* _Source texts of formatted documents_:
'''

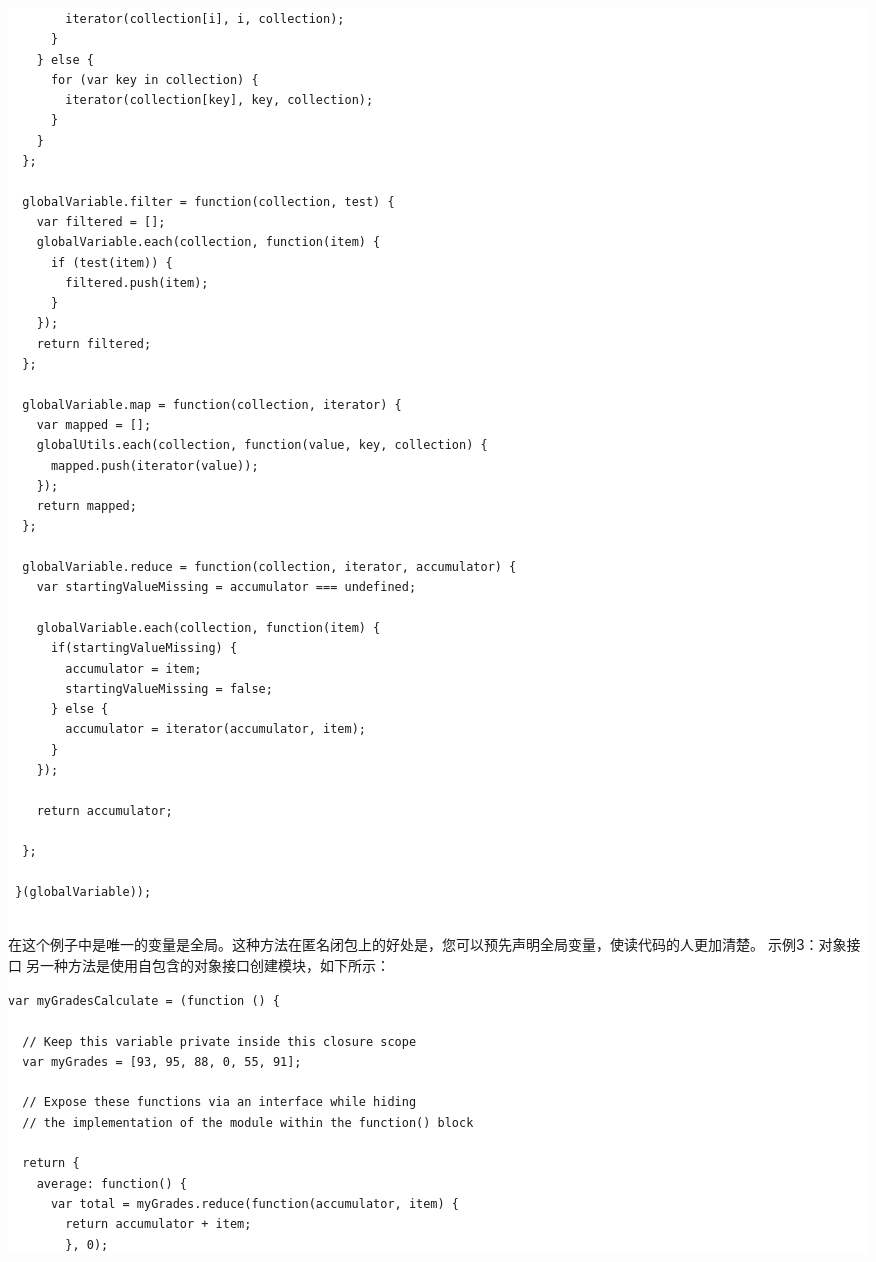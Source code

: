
 ```
        iterator(collection[i], i, collection);
      }
    } else {
      for (var key in collection) {
        iterator(collection[key], key, collection);
      }
    }
  };

  globalVariable.filter = function(collection, test) {
    var filtered = [];
    globalVariable.each(collection, function(item) {
      if (test(item)) {
        filtered.push(item);
      }
    });
    return filtered;
  };

  globalVariable.map = function(collection, iterator) {
    var mapped = [];
    globalUtils.each(collection, function(value, key, collection) {
      mapped.push(iterator(value));
    });
    return mapped;
  };

  globalVariable.reduce = function(collection, iterator, accumulator) {
    var startingValueMissing = accumulator === undefined;

    globalVariable.each(collection, function(item) {
      if(startingValueMissing) {
        accumulator = item;
        startingValueMissing = false;
      } else {
        accumulator = iterator(accumulator, item);
      }
    });

    return accumulator;

  };

 }(globalVariable));
  
```
在这个例子中是唯一的变量是全局。这种方法在匿名闭包上的好处是，您可以预先声明全局变量，使读代码的人更加清楚。
示例3：对象接口
另一种方法是使用自包含的对象接口创建模块，如下所示：
```
var myGradesCalculate = (function () {
    
  // Keep this variable private inside this closure scope
  var myGrades = [93, 95, 88, 0, 55, 91];

  // Expose these functions via an interface while hiding
  // the implementation of the module within the function() block

  return {
    average: function() {
      var total = myGrades.reduce(function(accumulator, item) {
        return accumulator + item;
        }, 0);
```

  [1]: https://www.infoq.com/articles/state-of-javascript-2016?utm_source=articles_about_reactive-programming&utm_medium=link&utm_campaign=reactive-programming#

'''

* _PROBLEM STATEMENT_: Check all the records above and select each line where the string "reduce" is found.

* _EXPECTED ANSWER_:
  globalVariable.reduce = function(collection, iterator, accumulator) {
      var total = myGrades.reduce(function(accumulator, item) {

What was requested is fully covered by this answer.